Find "- **WhatsApp Business" in the records that follow; print that line and each subsequent line through the last one, verbatim and with nothing added.

**Material provided**
Segment Open
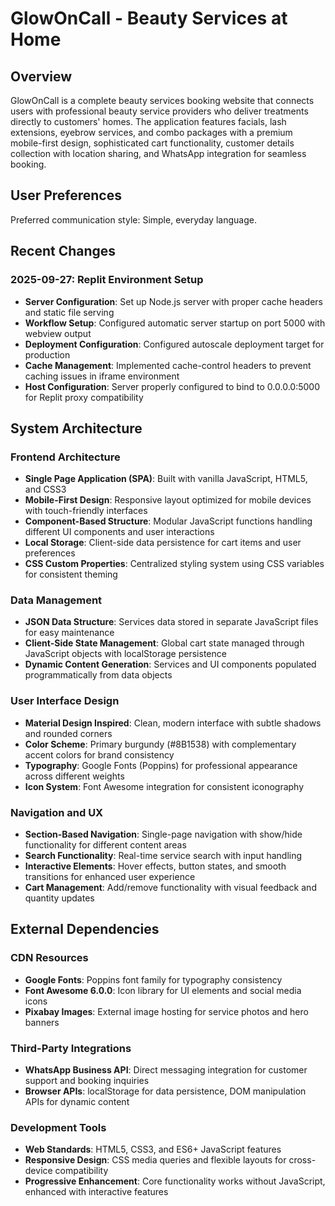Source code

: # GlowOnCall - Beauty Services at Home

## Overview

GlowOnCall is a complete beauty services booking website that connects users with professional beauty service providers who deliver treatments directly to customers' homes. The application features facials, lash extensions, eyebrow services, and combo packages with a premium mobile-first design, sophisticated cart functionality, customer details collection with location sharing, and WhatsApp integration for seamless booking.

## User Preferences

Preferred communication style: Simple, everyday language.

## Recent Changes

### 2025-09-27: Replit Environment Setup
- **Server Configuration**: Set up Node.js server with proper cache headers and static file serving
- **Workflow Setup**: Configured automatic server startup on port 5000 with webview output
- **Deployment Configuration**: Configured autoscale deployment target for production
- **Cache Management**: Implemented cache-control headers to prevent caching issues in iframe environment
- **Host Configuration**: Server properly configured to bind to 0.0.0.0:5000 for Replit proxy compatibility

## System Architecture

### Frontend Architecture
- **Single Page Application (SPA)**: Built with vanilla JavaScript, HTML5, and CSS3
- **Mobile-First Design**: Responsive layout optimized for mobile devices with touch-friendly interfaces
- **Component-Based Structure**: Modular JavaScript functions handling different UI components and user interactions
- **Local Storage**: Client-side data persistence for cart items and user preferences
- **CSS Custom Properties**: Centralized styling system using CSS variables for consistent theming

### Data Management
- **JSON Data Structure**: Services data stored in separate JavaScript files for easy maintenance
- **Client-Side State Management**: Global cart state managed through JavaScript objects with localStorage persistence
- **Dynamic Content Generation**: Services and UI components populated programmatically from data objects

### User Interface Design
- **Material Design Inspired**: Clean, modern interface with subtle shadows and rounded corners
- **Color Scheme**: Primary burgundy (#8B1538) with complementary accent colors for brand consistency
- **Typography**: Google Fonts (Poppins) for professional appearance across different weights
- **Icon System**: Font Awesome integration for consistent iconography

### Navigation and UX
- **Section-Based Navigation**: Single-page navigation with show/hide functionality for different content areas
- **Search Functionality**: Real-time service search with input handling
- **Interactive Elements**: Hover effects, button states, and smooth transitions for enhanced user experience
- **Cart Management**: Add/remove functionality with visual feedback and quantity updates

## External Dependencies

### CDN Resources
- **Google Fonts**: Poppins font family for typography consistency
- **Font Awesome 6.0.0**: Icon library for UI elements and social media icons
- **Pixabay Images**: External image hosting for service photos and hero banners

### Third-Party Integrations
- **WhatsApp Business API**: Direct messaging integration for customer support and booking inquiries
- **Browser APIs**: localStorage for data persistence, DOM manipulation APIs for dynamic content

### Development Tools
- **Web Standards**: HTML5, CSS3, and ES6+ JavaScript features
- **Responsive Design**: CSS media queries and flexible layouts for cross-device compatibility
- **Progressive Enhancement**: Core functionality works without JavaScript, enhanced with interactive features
Segment Closed
**Solution to the exercise**
- **WhatsApp Business API**: Direct messaging integration for customer support and booking inquiries
- **Browser APIs**: localStorage for data persistence, DOM manipulation APIs for dynamic content

### Development Tools
- **Web Standards**: HTML5, CSS3, and ES6+ JavaScript features
- **Responsive Design**: CSS media queries and flexible layouts for cross-device compatibility
- **Progressive Enhancement**: Core functionality works without JavaScript, enhanced with interactive features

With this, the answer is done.